The results of fine-tuning the ImageNet pretrained models are reported in Figure 4. Each bar represents the average result of 12 runs. The overall accuracy on the test set we obtained varies from 80.0% to 90.4%. The performance of fine-tuned models is superior to that of models trained from scratch. The best result is achieved by the VGG16 model, with an accuracy of 90.4%. The results indicate that transfer learning alleviates the problem of insufficient training data.

For comparison, an ANN model is trained by SGD optimizer end-to-end on the training set. A test accuracy of 31% is achieved, which is basically random guessing. Without the convolutional feature extractor, the ANN cannot extract local correlations and learn discriminative features from the images.

The confusion matrix of the VGG16 model on the hold-out test set is shown in Table 3. The fraction of accurately predicted images for each of the four stages is displayed in detail. All of the healthy-stage leaves are correctly classified. The accuracies of early stage and end stage are 93.1% and 87.0%, respectively. Middle stage is prone to be misclassified, with an accuracy of 83.3%. However, the misclassified stages are only confused with their adjacent stages. For example, the early stage is only confused with the middle stage, and none of early-stage is classified as end stage.

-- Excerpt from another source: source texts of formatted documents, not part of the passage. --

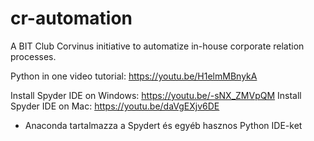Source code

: # cr-automation

A BIT Club Corvinus initiative to automatize in-house corporate relation processes.

Python in one video tutorial: https://youtu.be/H1elmMBnykA

Install Spyder IDE on Windows: https://youtu.be/-sNX_ZMVpQM
Install Spyder IDE on Mac: https://youtu.be/daVgEXjv6DE
- Anaconda tartalmazza a Spydert és egyéb hasznos Python IDE-ket
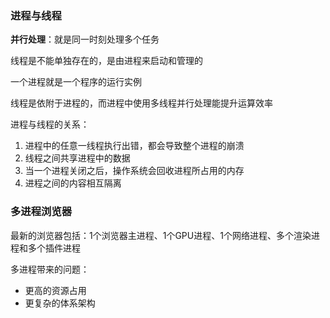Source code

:### 进程与线程

**并行处理**：就是同一时刻处理多个任务

线程是不能单独存在的，是由进程来启动和管理的

一个进程就是一个程序的运行实例

线程是依附于进程的，而进程中使用多线程并行处理能提升运算效率

进程与线程的关系：

1. 进程中的任意一线程执行出错，都会导致整个进程的崩溃
2. 线程之间共享进程中的数据
3. 当一个进程关闭之后，操作系统会回收进程所占用的内存
4. 进程之间的内容相互隔离

### 多进程浏览器

最新的浏览器包括：1个浏览器主进程、1个GPU进程、1个网络进程、多个渲染进程和多个插件进程

多进程带来的问题：

- 更高的资源占用
- 更复杂的体系架构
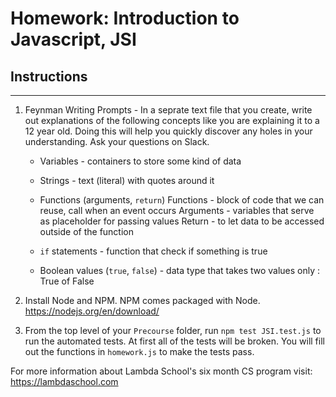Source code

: # Homework: Introduction to Javascript, JSI

## Instructions
---
1. Feynman Writing Prompts - In a seprate text file that you create, write out explanations of the following concepts like you are explaining it to a 12 year old.  Doing this will help you quickly discover any holes in your understanding.  Ask your questions on Slack.
		
	* Variables - containers to store some kind of data
	* Strings - text (literal) with quotes around it
	* Functions (arguments, `return`)
	  Functions - block of code that we can reuse, call when an event occurs
      Arguments - variables that serve as placeholder for passing values
      Return - to let data to be accessed outside of the function

	* `if` statements - function that check if something is true
	* Boolean values (`true`, `false`) - data type that takes two values only : True of False


2. Install Node and NPM.  NPM comes packaged with Node. https://nodejs.org/en/download/

3. From the top level of your `Precourse` folder, run `npm test JSI.test.js` to run the automated tests.  At first all of the tests will be broken.  You will fill out the functions in `homework.js` to make the tests pass.


For more information about Lambda School's six month CS program visit: https://lambdaschool.com
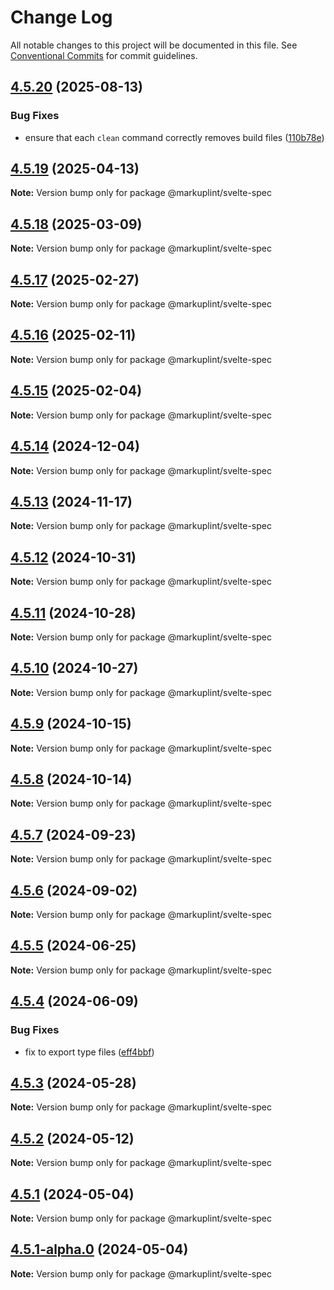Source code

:# Change Log

All notable changes to this project will be documented in this file.
See [Conventional Commits](https://conventionalcommits.org) for commit guidelines.

## [4.5.20](https://github.com/markuplint/markuplint/compare/@markuplint/svelte-spec@4.5.19...@markuplint/svelte-spec@4.5.20) (2025-08-13)

### Bug Fixes

- ensure that each `clean` command correctly removes build files ([110b78e](https://github.com/markuplint/markuplint/commit/110b78e85379d29a84ca68325127344a87a570b6))

## [4.5.19](https://github.com/markuplint/markuplint/compare/@markuplint/svelte-spec@4.5.18...@markuplint/svelte-spec@4.5.19) (2025-04-13)

**Note:** Version bump only for package @markuplint/svelte-spec

## [4.5.18](https://github.com/markuplint/markuplint/compare/@markuplint/svelte-spec@4.5.17...@markuplint/svelte-spec@4.5.18) (2025-03-09)

**Note:** Version bump only for package @markuplint/svelte-spec

## [4.5.17](https://github.com/markuplint/markuplint/compare/@markuplint/svelte-spec@4.5.16...@markuplint/svelte-spec@4.5.17) (2025-02-27)

**Note:** Version bump only for package @markuplint/svelte-spec

## [4.5.16](https://github.com/markuplint/markuplint/compare/@markuplint/svelte-spec@4.5.15...@markuplint/svelte-spec@4.5.16) (2025-02-11)

**Note:** Version bump only for package @markuplint/svelte-spec

## [4.5.15](https://github.com/markuplint/markuplint/compare/@markuplint/svelte-spec@4.5.14...@markuplint/svelte-spec@4.5.15) (2025-02-04)

**Note:** Version bump only for package @markuplint/svelte-spec

## [4.5.14](https://github.com/markuplint/markuplint/compare/@markuplint/svelte-spec@4.5.13...@markuplint/svelte-spec@4.5.14) (2024-12-04)

**Note:** Version bump only for package @markuplint/svelte-spec

## [4.5.13](https://github.com/markuplint/markuplint/compare/@markuplint/svelte-spec@4.5.12...@markuplint/svelte-spec@4.5.13) (2024-11-17)

**Note:** Version bump only for package @markuplint/svelte-spec

## [4.5.12](https://github.com/markuplint/markuplint/compare/@markuplint/svelte-spec@4.5.11...@markuplint/svelte-spec@4.5.12) (2024-10-31)

**Note:** Version bump only for package @markuplint/svelte-spec

## [4.5.11](https://github.com/markuplint/markuplint/compare/@markuplint/svelte-spec@4.5.10...@markuplint/svelte-spec@4.5.11) (2024-10-28)

**Note:** Version bump only for package @markuplint/svelte-spec

## [4.5.10](https://github.com/markuplint/markuplint/compare/@markuplint/svelte-spec@4.5.9...@markuplint/svelte-spec@4.5.10) (2024-10-27)

**Note:** Version bump only for package @markuplint/svelte-spec

## [4.5.9](https://github.com/markuplint/markuplint/compare/@markuplint/svelte-spec@4.5.8...@markuplint/svelte-spec@4.5.9) (2024-10-15)

**Note:** Version bump only for package @markuplint/svelte-spec

## [4.5.8](https://github.com/markuplint/markuplint/compare/@markuplint/svelte-spec@4.5.7...@markuplint/svelte-spec@4.5.8) (2024-10-14)

**Note:** Version bump only for package @markuplint/svelte-spec

## [4.5.7](https://github.com/markuplint/markuplint/compare/@markuplint/svelte-spec@4.5.6...@markuplint/svelte-spec@4.5.7) (2024-09-23)

**Note:** Version bump only for package @markuplint/svelte-spec

## [4.5.6](https://github.com/markuplint/markuplint/compare/@markuplint/svelte-spec@4.5.5...@markuplint/svelte-spec@4.5.6) (2024-09-02)

**Note:** Version bump only for package @markuplint/svelte-spec

## [4.5.5](https://github.com/markuplint/markuplint/compare/@markuplint/svelte-spec@4.5.4...@markuplint/svelte-spec@4.5.5) (2024-06-25)

**Note:** Version bump only for package @markuplint/svelte-spec

## [4.5.4](https://github.com/markuplint/markuplint/compare/@markuplint/svelte-spec@4.5.3...@markuplint/svelte-spec@4.5.4) (2024-06-09)

### Bug Fixes

- fix to export type files ([eff4bbf](https://github.com/markuplint/markuplint/commit/eff4bbfd127574809dc5e15d7cafe87699758ee0))

## [4.5.3](https://github.com/markuplint/markuplint/compare/@markuplint/svelte-spec@4.5.2...@markuplint/svelte-spec@4.5.3) (2024-05-28)

**Note:** Version bump only for package @markuplint/svelte-spec

## [4.5.2](https://github.com/markuplint/markuplint/compare/@markuplint/svelte-spec@4.5.1...@markuplint/svelte-spec@4.5.2) (2024-05-12)

**Note:** Version bump only for package @markuplint/svelte-spec

## [4.5.1](https://github.com/markuplint/markuplint/compare/@markuplint/svelte-spec@4.5.1-alpha.0...@markuplint/svelte-spec@4.5.1) (2024-05-04)

**Note:** Version bump only for package @markuplint/svelte-spec

## [4.5.1-alpha.0](https://github.com/markuplint/markuplint/compare/@markuplint/svelte-spec@4.5.0...@markuplint/svelte-spec@4.5.1-alpha.0) (2024-05-04)

**Note:** Version bump only for package @markuplint/svelte-spec
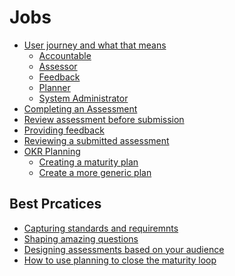 # Jobs
- [User journey and what that means](/jobs/user-journey.html)
    - [Accountable](/jobs/accountable.html) 
    - [Assessor](/jobs/assessor.html) 
    - [Feedback](/jobs/feedback.html) 
    - [Planner](/jobs/planner.html) 
    - [System Administrator](/jobs/sys-admin.html)
- [Completing an Assessment](/jobs/completing-an-assessment.html)
- [Review assessment before submission](/jobs/acc-review-before-submit.html)
- [Providing feedback](/jobs/providing-feedback.html)
- [Reviewing a submitted assessment](/jobs/assessor-review.html)
- [OKR Planning](/jobs/okr.html)
    - [Creating a maturity plan](/jobs/maturity-plan.html)
    - [Create a more generic plan](/jobs/generic-plan.html)

## Best Prcatices
- [Capturing standards and requiremnts](/jobs/best-practice-standards.html)
- [Shaping amazing questions]()
- [Designing assessments based on your audience]()
- [How to use planning to close the maturity loop]()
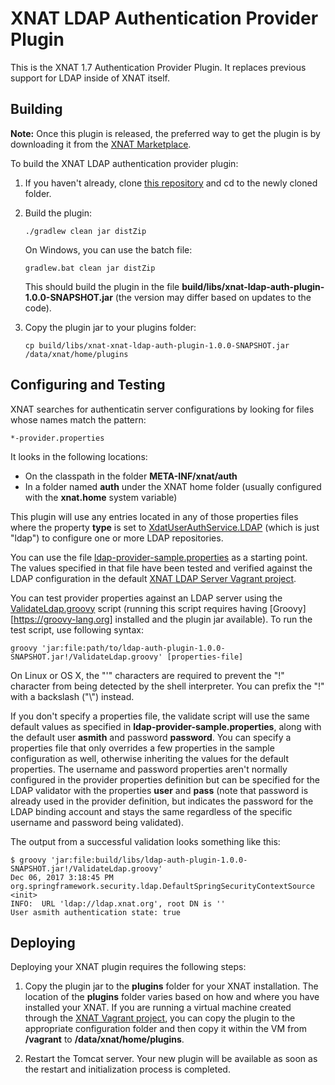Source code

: # XNAT LDAP Authentication Provider Plugin #

This is the XNAT 1.7 Authentication Provider Plugin. It replaces previous support for LDAP inside of XNAT itself.

## Building ##

**Note:** Once this plugin is released, the preferred way to get the plugin is by downloading it from the [XNAT Marketplace](https://marketplace.xnat.org).

To build the XNAT LDAP authentication provider plugin:

1. If you haven't already, clone [this repository](https://bitbucket.org/xnatx/xnat-ldap-auth-plugin.git) and cd to the newly cloned folder.

1. Build the plugin:

    `./gradlew clean jar distZip` 
    
    On Windows, you can use the batch file:
    
    `gradlew.bat clean jar distZip`
    
    This should build the plugin in the file **build/libs/xnat-ldap-auth-plugin-1.0.0-SNAPSHOT.jar** 
    (the version may differ based on updates to the code).
    
1. Copy the plugin jar to your plugins folder: 

    `cp build/libs/xnat-xnat-ldap-auth-plugin-1.0.0-SNAPSHOT.jar /data/xnat/home/plugins`

## Configuring and Testing ##

XNAT searches for authenticatin server configurations by looking for files whose names match the pattern:

    *-provider.properties
    
It looks in the following locations:

* On the classpath in the folder **META-INF/xnat/auth**
* In a folder named **auth** under the XNAT home folder (usually configured with the **xnat.home** system variable)

This plugin will use any entries located in any of those properties files where the property **type** is set to [XdatUserAuthService.LDAP](https://bitbucket.org/xnatdev/xdat/src/master/src/main/java/org/nrg/xdat/services/XdatUserAuthService.java#XdatUserAuthService.java-21)
(which is just "ldap") to configure one or more LDAP repositories.

You can use the file [ldap-provider-sample.properties](src/main/resources/ldap-provider-sample.properties) as a starting point. The values
specified in that file have been tested and verified against the LDAP configuration in the default [XNAT LDAP Server Vagrant project](https://bitbucket.org/xnatdev/xnat-ldap-vagrant).

You can test provider properties against an LDAP server using the [ValidateLdap.groovy](src/main/resources) script (running this script requires
having [Groovy][https://groovy-lang.org] installed and the plugin jar available). To run the test script, use following syntax:

`groovy 'jar:file:path/to/ldap-auth-plugin-1.0.0-SNAPSHOT.jar!/ValidateLdap.groovy' [properties-file]`

On Linux or OS X, the "'" characters are required to prevent the "!" character from being detected by the shell interpreter. You can prefix the "!"
with a backslash ("\\") instead.

If you don't specify a properties file, the validate script will use the same default values as specified in **ldap-provider-sample.properties**, along with 
the default user **asmith** and password **password**. You can specify a properties file that only overrides a few properties in the sample configuration as 
well, otherwise inheriting the values for the default properties. The username and password properties aren't normally configured in the provider properties
definition but can be specified for the LDAP validator with the properties **user** and **pass** (note that password is already used in the provider 
definition, but indicates the password for the LDAP binding account and stays the same regardless of the specific username and password being validated). 

The output from a successful validation looks something like this:

    $ groovy 'jar:file:build/libs/ldap-auth-plugin-1.0.0-SNAPSHOT.jar!/ValidateLdap.groovy'
    Dec 06, 2017 3:18:45 PM org.springframework.security.ldap.DefaultSpringSecurityContextSource <init>
    INFO:  URL 'ldap://ldap.xnat.org', root DN is ''
    User asmith authentication state: true

## Deploying ##

Deploying your XNAT plugin requires the following steps:

1. Copy the plugin jar to the **plugins** folder for your XNAT installation. The location of the 
**plugins** folder varies based on how and where you have installed your XNAT. If you are running 
a virtual machine created through the [XNAT Vagrant project](https://bitbucket/xnatdev/xnat-vagrant.git),
you can copy the plugin to the appropriate configuration folder and then copy it within the VM from 
**/vagrant** to **/data/xnat/home/plugins**.

1. Restart the Tomcat server. Your new plugin will be available as soon as the restart and initialization process is completed.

From the results displayed in Figure 4, it is notable that the training accuracies of deep networks are close to 100% and trigger the early stopping. Since deep learning is data-driven, training on more data will further increase the test accuracy. It is also important to note that the best performance is achieved by the VGGNet. The result is consistent with that of [26, 28], where the VGGNet showed better performance in the PlantCLEF plant identification task. Though ResNet achieved state-of-the-art result on the ImageNet dataset, it performs poorer than VGGNet on fine-grained classification tasks. The SGD optimizer might put the residual mapping in building blocks of ResNet to zero too early, which leads to a local optimization and results in the poor generalization in fine-grained classification.

6. Conclusion

This work proposes a deep learning approach to automatically discover the discriminative features for fine-grained classification, which enables the end-to-end pipeline for diagnosing plant disease severity. Based on few training samples, we trained small convolutional neural networks of different depth from scratch and fine-tuned four state-of-the-art deep models: VGG16, VGG19, Inception-v3, and ResNet50. Comparison of these networks reveals that fine-tuning on pretrained deep models can significantly improve the performance on few data. The fine-tuned VGG16 model performs best, achieving an accuracy of 90.4% on the test set, demonstrating that deep learning is the new promising technology for fully automatic plant disease severity classification.

In future work, more data at different stages of different diseases will be collected with versatile sensors, like infrared camera and multispectral camera. The deep learning model can be associated with treatment recommendation, yield prediction, and so on.

Conflicts of Interest

The authors declare that there are no conflicts of interest regarding the publication of this paper.

Authors’ Contributions

Yu Sun and Guan Wang contributed equally to this work.


This work was supported by the Fundamental Research Funds for the Central Universities: 2017JC02 and TD2014-01.